Singapore consumer prices decline for 17th straight month with 1% drop in March

Shoppers perusing through products on the shelves of Mustafa Centre's supermarket. PHOTO: ST FILE

SINGAPORE - Inflation stayed in negative territory last month, the 17th straight month of declining prices.

Consumer prices fell 1.0 per cent in March from the same period a year ago, due mainly to the continued fall in private road transport costs. The headline number was in line with the median expectation for a 1.0 per cent fall tipped by 20 private sector economists in a Bloomberg poll.

Last month's fall in prices follows a 0.8 per cent decline in February, said the Monetary Authority of Singapore (MAS) and Ministry of Trade and Industry (MTI) on Monday (April 25).

Private road transport cost fell at a faster pace of 5.9 per cent in March from the same period a year ago, led by lower petrol pump prices and lower Certificate of Entitlement (COE) premiums for car purchases. In February, private road transport costs had fallen 3.9 per cent.

Core inflation edged up to 0.6 per cent in March from 0.5 per cent in February, due mainly to higher food inflation. The core inflation measure strips out accommodation and private road transport costs to better gauge everyday expenses.

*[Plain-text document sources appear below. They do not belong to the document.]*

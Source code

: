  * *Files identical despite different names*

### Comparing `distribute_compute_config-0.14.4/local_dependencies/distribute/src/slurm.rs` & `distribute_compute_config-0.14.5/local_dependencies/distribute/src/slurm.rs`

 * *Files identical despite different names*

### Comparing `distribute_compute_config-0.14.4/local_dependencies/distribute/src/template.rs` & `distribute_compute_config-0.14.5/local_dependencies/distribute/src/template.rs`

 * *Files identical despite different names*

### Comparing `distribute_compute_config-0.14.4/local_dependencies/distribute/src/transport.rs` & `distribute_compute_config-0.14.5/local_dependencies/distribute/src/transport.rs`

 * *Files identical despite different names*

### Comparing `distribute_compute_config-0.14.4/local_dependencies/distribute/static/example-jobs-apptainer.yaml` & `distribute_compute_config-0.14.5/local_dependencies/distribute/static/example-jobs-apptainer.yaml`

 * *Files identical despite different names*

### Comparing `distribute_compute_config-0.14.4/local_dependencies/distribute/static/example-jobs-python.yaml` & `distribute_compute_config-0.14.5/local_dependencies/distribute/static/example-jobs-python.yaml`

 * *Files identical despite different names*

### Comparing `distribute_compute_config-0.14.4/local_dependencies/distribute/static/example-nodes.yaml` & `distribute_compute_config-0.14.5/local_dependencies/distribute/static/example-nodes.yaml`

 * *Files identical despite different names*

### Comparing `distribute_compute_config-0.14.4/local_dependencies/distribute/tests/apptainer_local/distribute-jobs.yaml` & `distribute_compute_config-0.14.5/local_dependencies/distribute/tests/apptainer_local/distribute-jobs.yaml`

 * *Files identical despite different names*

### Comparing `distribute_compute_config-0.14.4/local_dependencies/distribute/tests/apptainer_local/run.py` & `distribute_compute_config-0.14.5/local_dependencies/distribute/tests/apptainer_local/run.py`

The MAS on Monday reiterated that it expects headline inflation to remain negative throughout the year, and average -1.0 and zero per cent. The MAS also maintained that core inflation would come in within the lower half of the 0.5 per cent to 1.5 per cent forecast range this year, after lowering its core inflation guidance on April 14.

During a scheduled policy review on April 14, MAS surprised market-watchers by taking the Singapore dollar off the path of modest and gradual appreciation, to prevent the local currency from rising further against a basket of key currencies. A weaker inflation outlook had forced the MAS to tweak the Singdollar's path.

The MAS said in a statement on Monday: "External sources of inflation are likely to remain muted given ample supply buffers in the major commodity markets and weak global demand conditions."